From the entries below, reproduce exactly the line containing "Solana-maintained on-chain programs", the line containing "port of shadowsocks", and every line in between, with nothing added.

Source texts of formatted documents
== Segment start ==

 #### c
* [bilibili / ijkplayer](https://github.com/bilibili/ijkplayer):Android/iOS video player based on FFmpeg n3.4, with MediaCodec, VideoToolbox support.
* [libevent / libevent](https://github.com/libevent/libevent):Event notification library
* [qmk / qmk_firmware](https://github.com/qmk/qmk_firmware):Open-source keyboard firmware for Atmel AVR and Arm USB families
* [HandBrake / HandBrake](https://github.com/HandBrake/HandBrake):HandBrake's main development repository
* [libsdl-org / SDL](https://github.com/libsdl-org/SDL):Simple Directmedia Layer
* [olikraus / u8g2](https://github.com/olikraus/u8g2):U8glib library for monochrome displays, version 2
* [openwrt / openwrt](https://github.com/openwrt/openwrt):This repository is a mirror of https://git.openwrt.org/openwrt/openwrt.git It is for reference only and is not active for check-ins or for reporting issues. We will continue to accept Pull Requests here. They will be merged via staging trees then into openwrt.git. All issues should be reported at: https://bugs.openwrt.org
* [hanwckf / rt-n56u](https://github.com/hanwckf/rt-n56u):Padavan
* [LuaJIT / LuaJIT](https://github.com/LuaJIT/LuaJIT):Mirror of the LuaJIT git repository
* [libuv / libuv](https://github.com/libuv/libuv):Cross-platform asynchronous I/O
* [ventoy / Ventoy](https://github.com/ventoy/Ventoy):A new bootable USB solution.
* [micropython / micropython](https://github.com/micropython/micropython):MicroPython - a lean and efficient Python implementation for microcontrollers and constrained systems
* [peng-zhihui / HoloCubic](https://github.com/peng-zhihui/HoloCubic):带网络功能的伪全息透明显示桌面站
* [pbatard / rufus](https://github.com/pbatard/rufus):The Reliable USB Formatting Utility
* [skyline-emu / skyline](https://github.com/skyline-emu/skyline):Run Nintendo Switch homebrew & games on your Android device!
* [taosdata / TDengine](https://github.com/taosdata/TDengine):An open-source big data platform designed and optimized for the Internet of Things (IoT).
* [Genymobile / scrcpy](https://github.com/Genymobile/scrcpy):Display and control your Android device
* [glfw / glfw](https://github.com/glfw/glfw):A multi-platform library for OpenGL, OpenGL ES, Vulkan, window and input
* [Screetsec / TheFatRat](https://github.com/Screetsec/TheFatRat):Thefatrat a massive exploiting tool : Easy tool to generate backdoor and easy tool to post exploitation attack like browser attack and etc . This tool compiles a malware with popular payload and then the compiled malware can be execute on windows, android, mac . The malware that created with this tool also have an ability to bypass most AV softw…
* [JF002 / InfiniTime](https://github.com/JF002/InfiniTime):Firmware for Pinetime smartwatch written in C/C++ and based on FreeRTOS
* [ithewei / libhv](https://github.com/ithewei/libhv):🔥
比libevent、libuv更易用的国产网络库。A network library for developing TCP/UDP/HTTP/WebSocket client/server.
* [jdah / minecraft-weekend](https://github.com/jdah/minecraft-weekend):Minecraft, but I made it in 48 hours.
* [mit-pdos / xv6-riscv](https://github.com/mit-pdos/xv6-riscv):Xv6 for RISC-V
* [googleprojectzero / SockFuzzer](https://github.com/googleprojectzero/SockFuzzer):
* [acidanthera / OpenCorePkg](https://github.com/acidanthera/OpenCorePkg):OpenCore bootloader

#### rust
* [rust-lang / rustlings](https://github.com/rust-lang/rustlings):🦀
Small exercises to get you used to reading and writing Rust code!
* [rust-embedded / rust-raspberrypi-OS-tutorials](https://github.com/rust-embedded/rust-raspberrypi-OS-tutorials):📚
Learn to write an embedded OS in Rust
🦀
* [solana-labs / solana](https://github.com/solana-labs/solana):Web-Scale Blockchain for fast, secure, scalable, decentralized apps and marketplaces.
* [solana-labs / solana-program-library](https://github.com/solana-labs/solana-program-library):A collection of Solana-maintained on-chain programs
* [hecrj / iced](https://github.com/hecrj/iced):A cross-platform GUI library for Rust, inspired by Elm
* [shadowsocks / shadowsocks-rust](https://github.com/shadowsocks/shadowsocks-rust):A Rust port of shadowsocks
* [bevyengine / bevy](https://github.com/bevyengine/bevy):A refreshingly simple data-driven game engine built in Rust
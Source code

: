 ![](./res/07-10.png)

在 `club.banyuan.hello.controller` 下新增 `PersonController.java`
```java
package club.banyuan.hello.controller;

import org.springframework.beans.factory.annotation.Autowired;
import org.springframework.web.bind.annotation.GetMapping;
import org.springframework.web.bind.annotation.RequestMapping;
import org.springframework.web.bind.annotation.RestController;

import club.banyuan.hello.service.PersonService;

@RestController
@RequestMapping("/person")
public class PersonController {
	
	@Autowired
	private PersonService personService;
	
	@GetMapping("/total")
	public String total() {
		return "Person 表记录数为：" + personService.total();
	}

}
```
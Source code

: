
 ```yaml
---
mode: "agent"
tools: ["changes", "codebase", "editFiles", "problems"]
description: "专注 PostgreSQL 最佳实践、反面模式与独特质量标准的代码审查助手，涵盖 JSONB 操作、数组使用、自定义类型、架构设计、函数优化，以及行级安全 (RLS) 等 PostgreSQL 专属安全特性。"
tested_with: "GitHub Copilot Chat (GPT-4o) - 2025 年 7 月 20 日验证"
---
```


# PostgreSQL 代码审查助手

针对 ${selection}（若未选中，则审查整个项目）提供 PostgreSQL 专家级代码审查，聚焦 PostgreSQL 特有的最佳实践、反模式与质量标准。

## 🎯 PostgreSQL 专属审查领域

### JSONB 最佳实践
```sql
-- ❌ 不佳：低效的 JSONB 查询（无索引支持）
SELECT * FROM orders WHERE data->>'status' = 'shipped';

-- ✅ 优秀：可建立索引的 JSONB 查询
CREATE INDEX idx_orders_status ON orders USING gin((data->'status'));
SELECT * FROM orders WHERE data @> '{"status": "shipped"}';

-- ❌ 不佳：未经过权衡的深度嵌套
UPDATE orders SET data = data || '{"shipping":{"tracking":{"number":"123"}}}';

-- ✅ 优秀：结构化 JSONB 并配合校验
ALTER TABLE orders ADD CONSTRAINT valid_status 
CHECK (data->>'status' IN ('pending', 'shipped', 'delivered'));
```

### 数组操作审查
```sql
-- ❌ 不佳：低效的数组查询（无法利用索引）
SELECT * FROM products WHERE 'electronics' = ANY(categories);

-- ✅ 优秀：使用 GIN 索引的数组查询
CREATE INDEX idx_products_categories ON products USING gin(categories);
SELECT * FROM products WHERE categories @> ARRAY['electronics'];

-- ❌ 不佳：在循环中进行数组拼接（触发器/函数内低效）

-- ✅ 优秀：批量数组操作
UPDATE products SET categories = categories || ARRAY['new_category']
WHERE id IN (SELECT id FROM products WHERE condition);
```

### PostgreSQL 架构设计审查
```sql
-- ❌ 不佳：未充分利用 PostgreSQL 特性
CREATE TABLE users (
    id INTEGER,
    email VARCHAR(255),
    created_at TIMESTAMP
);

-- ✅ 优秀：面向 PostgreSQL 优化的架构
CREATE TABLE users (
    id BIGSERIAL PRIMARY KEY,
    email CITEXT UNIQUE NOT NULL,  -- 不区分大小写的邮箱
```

== Segment end ==

■ **TASK ANSWER**:
* [solana-labs / solana-program-library](https://github.com/solana-labs/solana-program-library):A collection of Solana-maintained on-chain programs
* [hecrj / iced](https://github.com/hecrj/iced):A cross-platform GUI library for Rust, inspired by Elm
* [shadowsocks / shadowsocks-rust](https://github.com/shadowsocks/shadowsocks-rust):A Rust port of shadowsocks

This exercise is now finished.